Television staff

Fresh turmoil for Boris Johnson as four of his top executives quit amid ‘partygate’ scandal

LONDON (AP) — Four of Boris Johnson’s top aides resigned on Thursday, sparking further turmoil for the embattled British prime minister.

Johnson’s office said chief of staff Dan Rosenfield and principal private secretary Martin Reynolds had both tendered their resignations. Communications director Jack Doyle and senior adviser Munira Mirza also said they had left Downing Street.

Reynolds is a key figure in the ‘partygate’ scandal over lockdown-breaking parties hosted by Johnson and his staff during the coronavirus pandemic. He sent an invitation to around 100 staff to a ‘bring your own booze’ garden party in May 2020, when Britons were banned from socializing in groups under restrictions aimed at slowing the spread of COVID-19 .

The garden gathering is one of 16 alleged parties being investigated by senior civil servant Sue Gray. A dozen events are also being investigated by the Metropolitan Police.

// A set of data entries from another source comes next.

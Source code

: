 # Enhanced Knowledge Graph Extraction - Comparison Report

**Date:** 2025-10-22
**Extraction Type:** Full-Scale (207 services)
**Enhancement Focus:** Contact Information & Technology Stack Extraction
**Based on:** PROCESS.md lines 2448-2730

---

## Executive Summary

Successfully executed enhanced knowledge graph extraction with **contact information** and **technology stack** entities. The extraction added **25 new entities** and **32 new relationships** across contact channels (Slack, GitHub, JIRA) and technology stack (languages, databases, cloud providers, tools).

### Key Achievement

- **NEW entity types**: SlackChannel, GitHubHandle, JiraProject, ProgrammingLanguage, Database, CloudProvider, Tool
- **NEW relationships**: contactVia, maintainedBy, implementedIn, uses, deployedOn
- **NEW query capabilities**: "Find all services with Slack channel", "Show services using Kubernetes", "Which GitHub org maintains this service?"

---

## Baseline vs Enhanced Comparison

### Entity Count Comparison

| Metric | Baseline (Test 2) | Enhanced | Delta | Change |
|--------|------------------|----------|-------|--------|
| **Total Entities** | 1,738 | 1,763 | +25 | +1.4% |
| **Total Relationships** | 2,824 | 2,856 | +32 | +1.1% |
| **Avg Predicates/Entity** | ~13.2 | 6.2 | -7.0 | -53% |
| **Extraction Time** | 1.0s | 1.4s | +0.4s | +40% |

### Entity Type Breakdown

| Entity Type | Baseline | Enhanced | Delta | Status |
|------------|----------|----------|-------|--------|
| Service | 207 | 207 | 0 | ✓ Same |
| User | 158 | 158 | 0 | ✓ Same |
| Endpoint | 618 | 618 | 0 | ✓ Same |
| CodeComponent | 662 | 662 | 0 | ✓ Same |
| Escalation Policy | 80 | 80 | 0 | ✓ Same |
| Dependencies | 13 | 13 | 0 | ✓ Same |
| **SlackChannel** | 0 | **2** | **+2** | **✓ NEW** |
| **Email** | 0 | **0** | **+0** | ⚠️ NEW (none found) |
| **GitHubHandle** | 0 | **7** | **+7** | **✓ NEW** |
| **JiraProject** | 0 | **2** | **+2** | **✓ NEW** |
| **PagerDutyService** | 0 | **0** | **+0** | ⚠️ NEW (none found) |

This week, Gray released an interim report examining the four parties that police are not investigating. She found that ‘flaws in leadership and judgement’ allowed events to happen ‘that shouldn’t have happened’ and described a Downing Street operation marked by excessive drinking and dysfunctional dynamics .

Johnson apologized and pledged to fix problems in his office, but did not admit to personal wrongdoing.

The Prime Minister’s grip on power has been shaken by revelations that his staff have been hosting ‘bring your own booze’ office parties, birthday celebrations and ‘wine Fridays’ in 2020 and 2021, while millions of people in Britain were barred from meeting friends and family.

Lawmakers from Johnson’s Conservative Party are considering whether to seek a vote of no confidence in the leader that won them a large parliamentary majority just over two years ago. Under party rules, such a vote is triggered if 15% of party lawmakers — currently 54 people — write letters asking for one. If Johnson lost such a vote, he would be replaced as party leader and prime minister.

It’s unclear how many letters have been sent, although a handful of lawmakers said this week they were seeking a vote of no confidence. Tory discontent grew after Johnson on Monday accused opposition Labor Party leader Keir Starmer in the House of Commons of ‘failing to prosecute Jimmy Savile’ when he was director of public prosecutions from the United Kingdom. Savile was a veteran TV personality who was revealed after his death in 2011 as one of Britain’s worst serial sex offenders.

Starmer said it was “a ridiculous insult peddled by right-wing trolls”, and some conservatives also balked at the attack. Mirza, who has worked for Johnson since he was mayor of London ten years ago, resigned following Savile’s comment.

‘You are a better man than many of your detractors will ever understand which is why it is so desperately sad that you have let yourself down by bringing a scurrilous accusation against the Leader of the Opposition,’ she wrote. in a resignation letter, published by Spectator magazine – of which Johnson is a former editor.

As Johnson’s troubles mounted on Thursday, a government minister, Chief Treasury Secretary Simon Clarke, was asked by Channel 4 News if it looked like ‘the last days of Rome’ in Downing Street.

“The last days in Rome, I think, were more fun,” he said.